* [What you should do]
From the data that follows, print exactly the lines starting at the one containing "## Development" and ending at the one containing "## Configuration"; include both of them and nothing more.

━━━ Given data ━━━

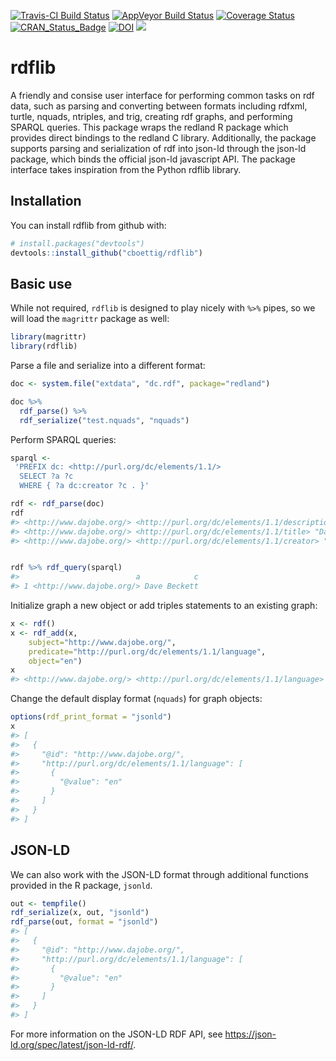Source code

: 
[![Travis-CI Build Status](https://travis-ci.org/cboettig/rdflib.svg?branch=master)](https://travis-ci.org/cboettig/rdflib) [![AppVeyor Build Status](https://ci.appveyor.com/api/projects/status/github/cboettig/rdflib?branch=master&svg=true)](https://ci.appveyor.com/project/cboettig/rdflib) [![Coverage Status](https://img.shields.io/codecov/c/github/cboettig/rdflib/master.svg)](https://codecov.io/github/cboettig/rdflib?branch=master) [![CRAN\_Status\_Badge](http://www.r-pkg.org/badges/version/rdflib)](https://cran.r-project.org/package=rdflib) [![DOI](https://zenodo.org/badge/100521776.svg)](https://zenodo.org/badge/latestdoi/100521776) [![](https://badges.ropensci.org/169_status.svg)](https://github.com/ropensci/onboarding/issues/169)

<!-- README.md is generated from README.Rmd. Please edit that file -->
rdflib
======

A friendly and consise user interface for performing common tasks on rdf data, such as parsing and converting between formats including rdfxml, turtle, nquads, ntriples, and trig, creating rdf graphs, and performing SPARQL queries. This package wraps the redland R package which provides direct bindings to the redland C library. Additionally, the package supports parsing and serialization of rdf into json-ld through the json-ld package, which binds the official json-ld javascript API. The package interface takes inspiration from the Python rdflib library.

Installation
------------

You can install rdflib from github with:

``` r
# install.packages("devtools")
devtools::install_github("cboettig/rdflib")
```

Basic use
---------

While not required, `rdflib` is designed to play nicely with `%>%` pipes, so we will load the `magrittr` package as well:

``` r
library(magrittr)
library(rdflib)
```

Parse a file and serialize into a different format:

``` r
doc <- system.file("extdata", "dc.rdf", package="redland")

doc %>%
  rdf_parse() %>%
  rdf_serialize("test.nquads", "nquads")
```

Perform SPARQL queries:

``` r
sparql <-
 'PREFIX dc: <http://purl.org/dc/elements/1.1/>
  SELECT ?a ?c
  WHERE { ?a dc:creator ?c . }'

rdf <- rdf_parse(doc)
rdf
#> <http://www.dajobe.org/> <http://purl.org/dc/elements/1.1/description> "The generic home page of Dave Beckett." .
#> <http://www.dajobe.org/> <http://purl.org/dc/elements/1.1/title> "Dave Beckett's Home Page" .
#> <http://www.dajobe.org/> <http://purl.org/dc/elements/1.1/creator> "Dave Beckett" .


rdf %>% rdf_query(sparql)
#>                          a            c
#> 1 <http://www.dajobe.org/> Dave Beckett
```

Initialize graph a new object or add triples statements to an existing graph:

``` r
x <- rdf()
x <- rdf_add(x, 
    subject="http://www.dajobe.org/",
    predicate="http://purl.org/dc/elements/1.1/language",
    object="en")
x
#> <http://www.dajobe.org/> <http://purl.org/dc/elements/1.1/language> "en" .
```

Change the default display format (`nquads`) for graph objects:

``` r
options(rdf_print_format = "jsonld")
x
#> [
#>   {
#>     "@id": "http://www.dajobe.org/",
#>     "http://purl.org/dc/elements/1.1/language": [
#>       {
#>         "@value": "en"
#>       }
#>     ]
#>   }
#> ]
```

JSON-LD
-------

We can also work with the JSON-LD format through additional functions provided in the R package, `jsonld`.

``` r
out <- tempfile()
rdf_serialize(x, out, "jsonld")
rdf_parse(out, format = "jsonld")
#> [
#>   {
#>     "@id": "http://www.dajobe.org/",
#>     "http://purl.org/dc/elements/1.1/language": [
#>       {
#>         "@value": "en"
#>       }
#>     ]
#>   }
#> ]
```

For more information on the JSON-LD RDF API, see <https://json-ld.org/spec/latest/json-ld-rdf/>.
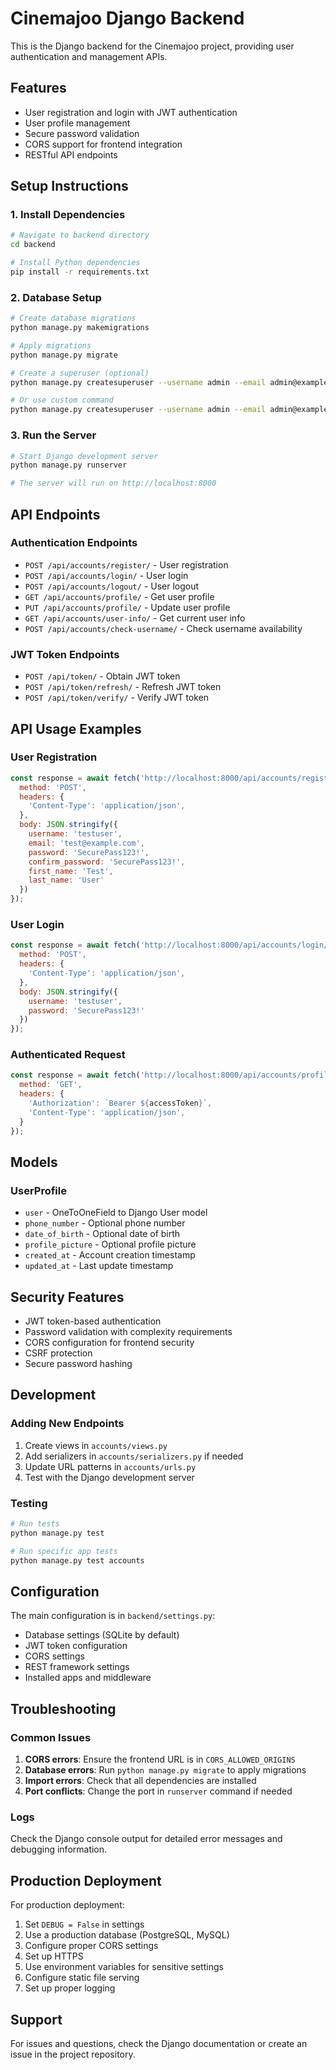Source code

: # Cinemajoo Django Backend

This is the Django backend for the Cinemajoo project, providing user authentication and management APIs.

## Features

- User registration and login with JWT authentication
- User profile management
- Secure password validation
- CORS support for frontend integration
- RESTful API endpoints

## Setup Instructions

### 1. Install Dependencies

```bash
# Navigate to backend directory
cd backend

# Install Python dependencies
pip install -r requirements.txt
```

### 2. Database Setup

```bash
# Create database migrations
python manage.py makemigrations

# Apply migrations
python manage.py migrate

# Create a superuser (optional)
python manage.py createsuperuser --username admin --email admin@example.com --password your_password

# Or use custom command
python manage.py createsuperuser --username admin --email admin@example.com --password your_password
```

### 3. Run the Server

```bash
# Start Django development server
python manage.py runserver

# The server will run on http://localhost:8000
```

## API Endpoints

### Authentication Endpoints

- `POST /api/accounts/register/` - User registration
- `POST /api/accounts/login/` - User login
- `POST /api/accounts/logout/` - User logout
- `GET /api/accounts/profile/` - Get user profile
- `PUT /api/accounts/profile/` - Update user profile
- `GET /api/accounts/user-info/` - Get current user info
- `POST /api/accounts/check-username/` - Check username availability

### JWT Token Endpoints

- `POST /api/token/` - Obtain JWT token
- `POST /api/token/refresh/` - Refresh JWT token
- `POST /api/token/verify/` - Verify JWT token

## API Usage Examples

### User Registration

```javascript
const response = await fetch('http://localhost:8000/api/accounts/register/', {
  method: 'POST',
  headers: {
    'Content-Type': 'application/json',
  },
  body: JSON.stringify({
    username: 'testuser',
    email: 'test@example.com',
    password: 'SecurePass123!',
    confirm_password: 'SecurePass123!',
    first_name: 'Test',
    last_name: 'User'
  })
});
```

### User Login

```javascript
const response = await fetch('http://localhost:8000/api/accounts/login/', {
  method: 'POST',
  headers: {
    'Content-Type': 'application/json',
  },
  body: JSON.stringify({
    username: 'testuser',
    password: 'SecurePass123!'
  })
});
```

### Authenticated Request

```javascript
const response = await fetch('http://localhost:8000/api/accounts/profile/', {
  method: 'GET',
  headers: {
    'Authorization': `Bearer ${accessToken}`,
    'Content-Type': 'application/json',
  }
});
```

## Models

### UserProfile

- `user` - OneToOneField to Django User model
- `phone_number` - Optional phone number
- `date_of_birth` - Optional date of birth
- `profile_picture` - Optional profile picture
- `created_at` - Account creation timestamp
- `updated_at` - Last update timestamp

## Security Features

- JWT token-based authentication
- Password validation with complexity requirements
- CORS configuration for frontend security
- CSRF protection
- Secure password hashing

## Development

### Adding New Endpoints

1. Create views in `accounts/views.py`
2. Add serializers in `accounts/serializers.py` if needed
3. Update URL patterns in `accounts/urls.py`
4. Test with the Django development server

### Testing

```bash
# Run tests
python manage.py test

# Run specific app tests
python manage.py test accounts
```

## Configuration

The main configuration is in `backend/settings.py`:

- Database settings (SQLite by default)
- JWT token configuration
- CORS settings
- REST framework settings
- Installed apps and middleware

## Troubleshooting

### Common Issues

1. **CORS errors**: Ensure the frontend URL is in `CORS_ALLOWED_ORIGINS`
2. **Database errors**: Run `python manage.py migrate` to apply migrations
3. **Import errors**: Check that all dependencies are installed
4. **Port conflicts**: Change the port in `runserver` command if needed

### Logs

Check the Django console output for detailed error messages and debugging information.

## Production Deployment

For production deployment:

1. Set `DEBUG = False` in settings
2. Use a production database (PostgreSQL, MySQL)
3. Configure proper CORS settings
4. Set up HTTPS
5. Use environment variables for sensitive settings
6. Configure static file serving
7. Set up proper logging

## Support

For issues and questions, check the Django documentation or create an issue in the project repository.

━━━

* [Worked solution]
## Development

### Adding New Endpoints

1. Create views in `accounts/views.py`
2. Add serializers in `accounts/serializers.py` if needed
3. Update URL patterns in `accounts/urls.py`
4. Test with the Django development server

### Testing

```bash
# Run tests
python manage.py test

# Run specific app tests
python manage.py test accounts
```

## Configuration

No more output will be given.